Wilkinson Sword Bans Badger-Hair Brushes

Sydney – Edgewell Personal Care – which owns Wilkinson Sword and Schick, among other brands – has banned the use of badger hair for brushes after PETA US shared with it a badger-hair industry exposé showing badgers spinning in circles in dirty cages before workers slit their throats.

“On badger-hair farms, these animals are deprived of the opportunity to dig, forage for food, choose mates, or do anything else that would make their lives worth living,” says PETA Campaigns Adviser Mimi Bekhechi. “By banning the sale of badger-hair brushes, Edgewell is helping PETA push the personal-care industry in a kinder direction.”
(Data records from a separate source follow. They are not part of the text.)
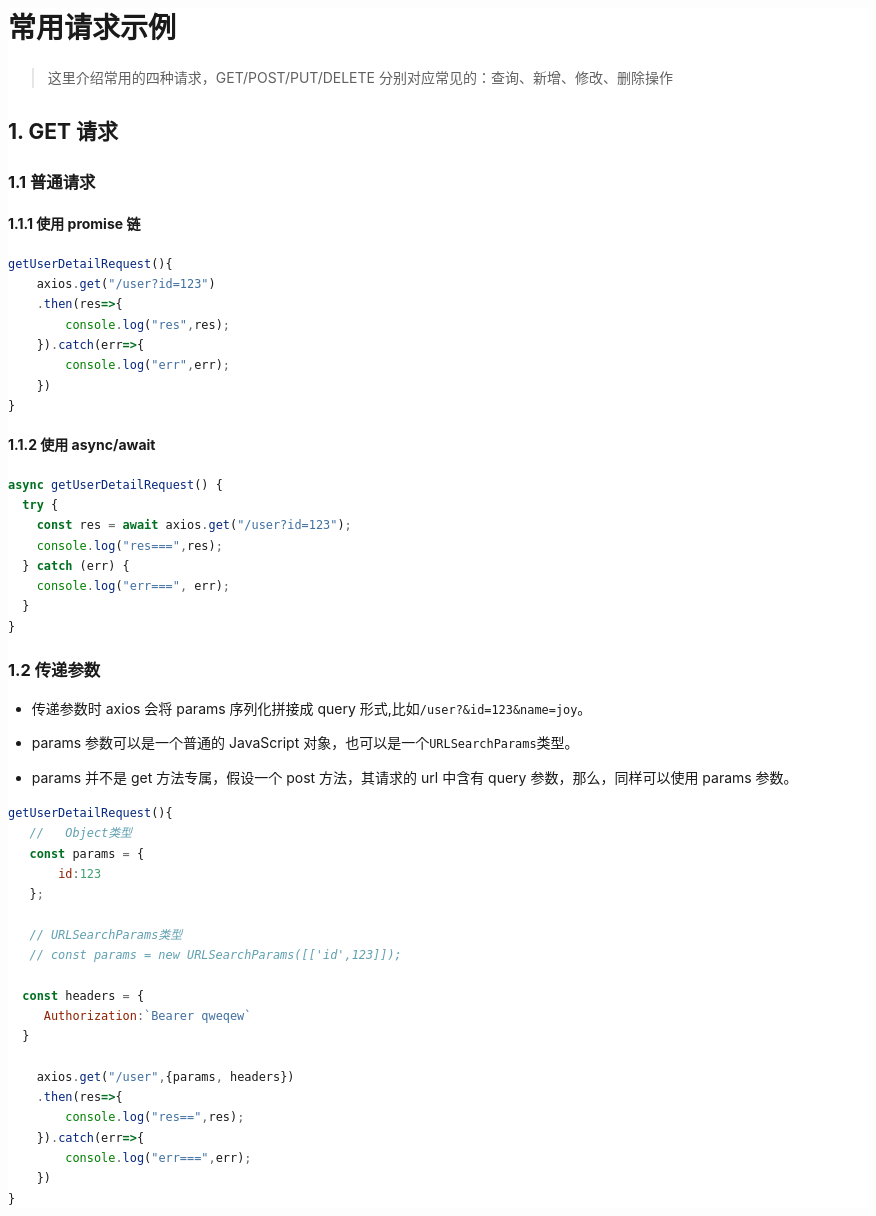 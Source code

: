# 常用请求示例

> 这里介绍常用的四种请求，GET/POST/PUT/DELETE 分别对应常见的：查询、新增、修改、删除操作

## 1. GET 请求

### 1.1 普通请求

#### 1.1.1 使用 promise 链

```js
getUserDetailRequest(){
    axios.get("/user?id=123")
    .then(res=>{
        console.log("res",res);
    }).catch(err=>{
        console.log("err",err);
    })
}
```

#### 1.1.2 使用 async/await

```js
async getUserDetailRequest() {
  try {
    const res = await axios.get("/user?id=123");
    console.log("res===",res);
  } catch (err) {
    console.log("err===", err);
  }
}
```

### 1.2 传递参数

- 传递参数时 axios 会将 params 序列化拼接成 query 形式,比如`/user?&id=123&name=joy`。
- params 参数可以是一个普通的 JavaScript 对象，也可以是一个`URLSearchParams`类型。

- params 并不是 get 方法专属，假设一个 post 方法，其请求的 url 中含有 query 参数，那么，同样可以使用 params 参数。

```js
getUserDetailRequest(){
   //	Object类型
   const params = {
       id:123
   };

   // URLSearchParams类型
   // const params = new URLSearchParams([['id',123]]);

  const headers = {
     Authorization:`Bearer qweqew`
  }

    axios.get("/user",{params, headers})
    .then(res=>{
        console.log("res==",res);
    }).catch(err=>{
        console.log("err===",err);
    })
}
```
PETA Asia’s investigation into the Chinese badger-hair industry revealed that badgers exhibit behaviour patterns indicative of severe psychological distress, such as pacing back and forth. Many badgers suffered from untreated injuries, and one was even missing their leg. Slaughterhouse workers beat screaming badgers over the head with anything that they could find, including a chair leg, before slitting their throats. Other badgers are captured illegally using snares, even though they’re a protected species.

Procter & Gamble, the parent company of The Art of Shaving, was the first company to ban badger-hair items after the release of PETA Asia’s video, and nearly 100 others have followed suit, including Australian pharmacy chain Priceline, L’Oréal Group, MorpheNARS Cosmetics, and online New Zealand-based retailer Fishpond.